Thursday, October 1, 2009

Carpet You Could Live With


The economic crisis is affecting everyone. Unemployment is higher than it has been in more than a decade and in some places as many as one out of every six working age adults is without work. To put it bluntly: the economy sucks right now.

The housing market from Rhode Island to Miami and up to Seattle is bad -- improving-- but still bad. In the midst of the worst housing downturn in seventy years, a lot of homeowners have learned that moving up to a better home just isn't an option right now. Their alternative is to make the home that they have a better place for them to live. So they're remodeling.

From ripping out old kitchens and baths to making the tough and costly decision to add on a room, homeowners are rolling up their sleeves and building their own dream home right where they are. But while many homeowners are remodeling, not enough of them are doing so to keep earnings at the country's largest do-it-yourself superstores climbing. Six weeks ago, The Home Depot reported a drop in earnings and so did Lowes.

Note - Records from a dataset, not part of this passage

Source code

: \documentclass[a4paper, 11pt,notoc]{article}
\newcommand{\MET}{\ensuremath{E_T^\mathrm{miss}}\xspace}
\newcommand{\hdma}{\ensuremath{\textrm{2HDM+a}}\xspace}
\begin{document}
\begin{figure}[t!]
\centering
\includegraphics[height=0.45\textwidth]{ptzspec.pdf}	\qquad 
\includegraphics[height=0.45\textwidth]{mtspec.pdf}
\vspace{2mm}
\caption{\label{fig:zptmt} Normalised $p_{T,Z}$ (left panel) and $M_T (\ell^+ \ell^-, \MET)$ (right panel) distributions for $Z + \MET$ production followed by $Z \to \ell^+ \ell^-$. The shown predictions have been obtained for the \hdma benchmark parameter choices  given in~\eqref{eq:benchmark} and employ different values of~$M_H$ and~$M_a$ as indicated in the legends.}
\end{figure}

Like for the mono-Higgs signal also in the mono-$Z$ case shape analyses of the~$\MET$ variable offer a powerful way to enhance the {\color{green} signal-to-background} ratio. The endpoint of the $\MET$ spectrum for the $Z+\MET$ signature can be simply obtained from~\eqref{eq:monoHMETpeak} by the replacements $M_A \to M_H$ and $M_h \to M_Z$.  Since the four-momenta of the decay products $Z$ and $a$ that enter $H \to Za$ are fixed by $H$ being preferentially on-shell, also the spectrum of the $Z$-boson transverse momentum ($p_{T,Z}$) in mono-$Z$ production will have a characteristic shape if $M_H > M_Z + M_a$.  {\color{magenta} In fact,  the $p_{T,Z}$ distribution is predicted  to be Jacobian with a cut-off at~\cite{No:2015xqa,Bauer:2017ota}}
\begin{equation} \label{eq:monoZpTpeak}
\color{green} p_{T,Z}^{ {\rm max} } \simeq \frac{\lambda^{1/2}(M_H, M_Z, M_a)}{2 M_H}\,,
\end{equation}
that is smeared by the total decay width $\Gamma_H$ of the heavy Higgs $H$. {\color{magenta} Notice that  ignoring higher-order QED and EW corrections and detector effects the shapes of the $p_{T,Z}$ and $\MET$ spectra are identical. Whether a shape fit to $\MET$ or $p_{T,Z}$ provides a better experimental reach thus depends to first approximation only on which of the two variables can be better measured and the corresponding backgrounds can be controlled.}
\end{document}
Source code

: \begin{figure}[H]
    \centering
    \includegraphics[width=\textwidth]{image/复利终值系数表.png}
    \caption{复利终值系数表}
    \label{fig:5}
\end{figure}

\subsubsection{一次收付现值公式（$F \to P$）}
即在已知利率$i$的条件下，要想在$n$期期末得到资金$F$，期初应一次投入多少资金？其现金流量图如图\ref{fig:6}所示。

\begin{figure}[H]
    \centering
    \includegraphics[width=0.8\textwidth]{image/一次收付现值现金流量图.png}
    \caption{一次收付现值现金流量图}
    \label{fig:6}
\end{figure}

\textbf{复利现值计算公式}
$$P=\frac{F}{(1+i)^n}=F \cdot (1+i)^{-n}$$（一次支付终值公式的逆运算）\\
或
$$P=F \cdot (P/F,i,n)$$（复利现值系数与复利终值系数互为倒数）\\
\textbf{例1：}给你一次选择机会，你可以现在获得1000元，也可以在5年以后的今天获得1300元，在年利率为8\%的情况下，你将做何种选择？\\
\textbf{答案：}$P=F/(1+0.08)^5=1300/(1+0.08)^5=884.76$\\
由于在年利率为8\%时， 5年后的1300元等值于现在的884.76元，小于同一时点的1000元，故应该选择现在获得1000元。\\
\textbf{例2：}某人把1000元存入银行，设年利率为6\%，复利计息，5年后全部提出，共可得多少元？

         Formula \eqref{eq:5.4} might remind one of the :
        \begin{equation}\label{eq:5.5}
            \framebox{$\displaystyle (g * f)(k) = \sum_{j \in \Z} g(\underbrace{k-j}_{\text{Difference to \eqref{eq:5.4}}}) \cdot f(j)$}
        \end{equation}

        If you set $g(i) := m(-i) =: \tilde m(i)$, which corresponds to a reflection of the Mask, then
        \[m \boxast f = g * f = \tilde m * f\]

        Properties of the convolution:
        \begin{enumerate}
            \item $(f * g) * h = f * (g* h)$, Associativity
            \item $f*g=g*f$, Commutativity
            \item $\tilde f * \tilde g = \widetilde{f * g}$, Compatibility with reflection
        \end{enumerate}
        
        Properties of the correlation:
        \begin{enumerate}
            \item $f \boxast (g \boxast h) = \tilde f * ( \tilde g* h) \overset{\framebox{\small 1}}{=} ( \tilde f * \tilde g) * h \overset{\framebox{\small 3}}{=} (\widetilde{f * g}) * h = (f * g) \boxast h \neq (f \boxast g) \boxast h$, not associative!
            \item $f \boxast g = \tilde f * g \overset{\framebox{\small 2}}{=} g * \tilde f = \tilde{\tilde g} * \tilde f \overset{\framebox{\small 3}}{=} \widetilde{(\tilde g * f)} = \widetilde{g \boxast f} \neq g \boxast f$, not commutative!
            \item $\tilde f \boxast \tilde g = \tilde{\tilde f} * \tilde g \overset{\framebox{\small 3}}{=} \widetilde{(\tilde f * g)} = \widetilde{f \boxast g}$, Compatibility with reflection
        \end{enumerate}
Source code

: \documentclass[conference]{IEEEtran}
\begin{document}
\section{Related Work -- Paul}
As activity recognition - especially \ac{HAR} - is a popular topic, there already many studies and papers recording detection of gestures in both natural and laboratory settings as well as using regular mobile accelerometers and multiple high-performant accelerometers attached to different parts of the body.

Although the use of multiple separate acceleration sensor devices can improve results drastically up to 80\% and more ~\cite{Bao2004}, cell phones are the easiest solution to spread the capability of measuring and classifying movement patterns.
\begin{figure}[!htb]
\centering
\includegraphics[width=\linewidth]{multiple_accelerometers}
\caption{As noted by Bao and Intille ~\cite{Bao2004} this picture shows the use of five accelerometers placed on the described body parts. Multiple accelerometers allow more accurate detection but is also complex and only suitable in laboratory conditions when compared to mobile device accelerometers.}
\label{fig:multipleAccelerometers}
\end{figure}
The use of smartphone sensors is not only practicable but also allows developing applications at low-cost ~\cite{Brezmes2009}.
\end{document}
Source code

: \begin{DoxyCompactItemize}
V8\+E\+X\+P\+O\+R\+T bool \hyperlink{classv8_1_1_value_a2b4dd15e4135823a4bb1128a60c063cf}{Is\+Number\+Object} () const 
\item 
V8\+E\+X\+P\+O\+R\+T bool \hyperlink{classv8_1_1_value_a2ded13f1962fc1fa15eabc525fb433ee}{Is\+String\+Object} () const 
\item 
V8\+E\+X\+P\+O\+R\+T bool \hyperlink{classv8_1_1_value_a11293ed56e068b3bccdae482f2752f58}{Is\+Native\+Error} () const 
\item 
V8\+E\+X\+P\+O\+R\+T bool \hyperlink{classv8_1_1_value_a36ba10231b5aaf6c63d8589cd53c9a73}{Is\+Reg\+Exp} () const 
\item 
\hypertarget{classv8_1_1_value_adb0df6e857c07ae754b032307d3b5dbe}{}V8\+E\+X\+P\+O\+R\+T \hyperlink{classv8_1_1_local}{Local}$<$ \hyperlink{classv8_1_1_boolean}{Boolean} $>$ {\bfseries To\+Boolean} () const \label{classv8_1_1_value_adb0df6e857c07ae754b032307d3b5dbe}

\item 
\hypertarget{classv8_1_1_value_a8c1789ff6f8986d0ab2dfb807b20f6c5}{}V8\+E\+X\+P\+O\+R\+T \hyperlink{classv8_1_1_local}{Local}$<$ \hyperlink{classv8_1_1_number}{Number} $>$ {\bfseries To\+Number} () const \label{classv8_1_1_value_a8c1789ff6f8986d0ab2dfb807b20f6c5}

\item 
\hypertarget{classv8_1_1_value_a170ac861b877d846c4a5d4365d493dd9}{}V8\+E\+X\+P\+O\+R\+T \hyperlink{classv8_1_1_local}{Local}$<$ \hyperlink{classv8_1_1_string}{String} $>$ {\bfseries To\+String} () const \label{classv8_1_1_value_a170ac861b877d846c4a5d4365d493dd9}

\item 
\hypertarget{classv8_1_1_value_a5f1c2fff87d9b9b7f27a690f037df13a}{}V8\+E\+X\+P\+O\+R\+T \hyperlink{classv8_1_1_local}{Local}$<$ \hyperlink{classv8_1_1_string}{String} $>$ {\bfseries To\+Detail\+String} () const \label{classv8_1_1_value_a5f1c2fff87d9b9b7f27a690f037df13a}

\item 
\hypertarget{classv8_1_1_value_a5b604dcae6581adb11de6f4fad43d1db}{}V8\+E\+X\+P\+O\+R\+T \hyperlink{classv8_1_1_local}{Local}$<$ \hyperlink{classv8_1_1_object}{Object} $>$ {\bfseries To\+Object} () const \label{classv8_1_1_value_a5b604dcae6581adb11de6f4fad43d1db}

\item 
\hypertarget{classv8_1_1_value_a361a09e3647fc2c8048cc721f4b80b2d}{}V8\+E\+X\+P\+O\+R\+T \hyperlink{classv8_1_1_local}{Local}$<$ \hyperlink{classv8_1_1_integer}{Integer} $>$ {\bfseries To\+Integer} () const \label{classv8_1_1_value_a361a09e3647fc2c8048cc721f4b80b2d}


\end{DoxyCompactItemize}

More importantly, however than how well the big stores are doing, is what are homeowners doing when they're remodeling their places top-to-bottom.

I hope that they're recycling. As a kid I remember a buddy and I scoring big time stuff for our clubhouse from the curbside trash of neighbors. I especially remember the carpet remnant we dragged through the woods to our very own Fortress of Solitude. I remember because when we started a fire in an old cast iron pot -- we wouldn't think of just starting a fire without protection -- we forgot that the heat would pass through the pot and start burning our precious red shag carpet. We survived and tossed the burnt rug into the trash along with miles and miles and tons and tons of other old, worn carpet from everyone else's homes.

That doesn't have to be the case today: homeowners can choose to recycle carpet. The Carpet America Recovery Effort (CARE -- yes, overused and corny, but it works) is a national association committed to keeping old carpet out of landfills and directing it to be reused. There's a carpet recovery/recycling company here in Northern VA. According to the CARE website, the organization and its partners have diverted more than 1.3 billion tons of carpet from America's landfills. That's a lot of shag!

Put another way, by diverting and recycling the carpet into other uses, CARE and the homeowners that choose to go this route have helped reduce greenhouse gas emissions by 238,000 tons or about the equivalent of two million barrels of oil.

The fact is there are opportunities for all of us to do something with our garbage that is better than letting it pile up in a landfill somewhere. So when you're remodeling your home or doing just about anything, think about how what you're doing can be done with a green theme. You'll like the result and our grandchildren will too.